La apariencia cambia según el clima, la hora y las condiciones del terreno. Bajo el sol, la sal puede reflejar la luz con gran intensidad, mientras que después de las lluvias algunos sectores adquieren un efecto similar al de un espejo.

La combinación resulta poco habitual: en pocos kilómetros se pasa de las piscinas termales de un pueblo tranquilo a la inmensidad de una superficie blanca que parece no tener final.

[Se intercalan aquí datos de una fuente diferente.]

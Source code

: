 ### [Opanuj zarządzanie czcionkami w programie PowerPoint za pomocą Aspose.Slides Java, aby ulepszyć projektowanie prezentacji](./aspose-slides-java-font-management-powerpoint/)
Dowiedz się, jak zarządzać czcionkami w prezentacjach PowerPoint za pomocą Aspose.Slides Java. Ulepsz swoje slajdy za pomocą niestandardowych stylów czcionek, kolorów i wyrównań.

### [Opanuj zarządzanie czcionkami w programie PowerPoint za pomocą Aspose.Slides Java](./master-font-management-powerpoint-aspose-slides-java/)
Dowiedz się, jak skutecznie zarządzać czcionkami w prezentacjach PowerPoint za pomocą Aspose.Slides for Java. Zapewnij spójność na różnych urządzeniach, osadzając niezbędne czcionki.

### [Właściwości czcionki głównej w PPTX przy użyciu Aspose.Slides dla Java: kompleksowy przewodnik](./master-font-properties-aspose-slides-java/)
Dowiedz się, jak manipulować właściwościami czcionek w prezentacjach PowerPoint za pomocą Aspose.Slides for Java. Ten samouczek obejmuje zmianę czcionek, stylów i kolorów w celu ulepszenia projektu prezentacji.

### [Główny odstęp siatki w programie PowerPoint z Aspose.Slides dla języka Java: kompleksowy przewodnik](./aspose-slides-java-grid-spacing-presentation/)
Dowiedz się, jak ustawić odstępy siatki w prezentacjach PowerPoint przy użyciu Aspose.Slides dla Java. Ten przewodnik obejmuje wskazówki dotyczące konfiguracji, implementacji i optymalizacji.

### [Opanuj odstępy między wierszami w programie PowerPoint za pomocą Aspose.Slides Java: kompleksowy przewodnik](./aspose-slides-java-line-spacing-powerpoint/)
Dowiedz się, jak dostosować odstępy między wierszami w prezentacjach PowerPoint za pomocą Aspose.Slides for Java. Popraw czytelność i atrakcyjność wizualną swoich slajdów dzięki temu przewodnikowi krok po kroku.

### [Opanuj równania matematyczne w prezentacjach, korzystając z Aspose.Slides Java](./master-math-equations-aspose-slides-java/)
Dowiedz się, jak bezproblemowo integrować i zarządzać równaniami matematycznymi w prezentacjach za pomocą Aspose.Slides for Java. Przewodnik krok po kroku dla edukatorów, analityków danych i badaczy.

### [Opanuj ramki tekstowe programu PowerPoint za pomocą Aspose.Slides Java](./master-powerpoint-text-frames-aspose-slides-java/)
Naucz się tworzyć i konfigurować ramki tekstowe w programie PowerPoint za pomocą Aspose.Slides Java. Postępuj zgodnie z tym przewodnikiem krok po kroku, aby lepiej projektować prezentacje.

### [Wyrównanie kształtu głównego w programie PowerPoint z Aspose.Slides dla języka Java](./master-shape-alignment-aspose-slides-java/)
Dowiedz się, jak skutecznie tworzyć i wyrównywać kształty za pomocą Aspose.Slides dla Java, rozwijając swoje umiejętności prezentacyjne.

Una escapada rápida desde la ciudad de San Luis

La ubicación es una de las grandes ventajas de Balde. Al encontrarse aproximadamente a 40 kilómetros de la capital provincial, el trayecto puede realizarse en menos de una hora y permite organizar una visita durante el día.

También es posible pasar la noche. La documentación turística oficial registra alojamientos entre hoteles y cabañas, además de una oferta gastronómica acotada. Por esa razón, conviene revisar la disponibilidad y reservar antes de viajar, especialmente durante fines de semana o fechas de mayor movimiento.

El mismo relevamiento señala que la localidad no cuenta con estación de servicio ni cajeros automáticos. Cargar combustible y llevar dinero antes de salir ayuda a evitar inconvenientes una vez en el destino.

Balde no necesita grandes construcciones ni una agenda cargada para justificar el viaje. Su atractivo está en la posibilidad de sumergirse en agua caliente, caminar sin apuro y terminar el día frente a una enorme extensión de sal.

Entre termas, silencio y paisajes abiertos, este pueblo de San Luis propone una escapada sencilla pero diferente. En menos de una hora desde la capital, el ritmo cambia y el descanso se convierte en el verdadero centro del recorrido.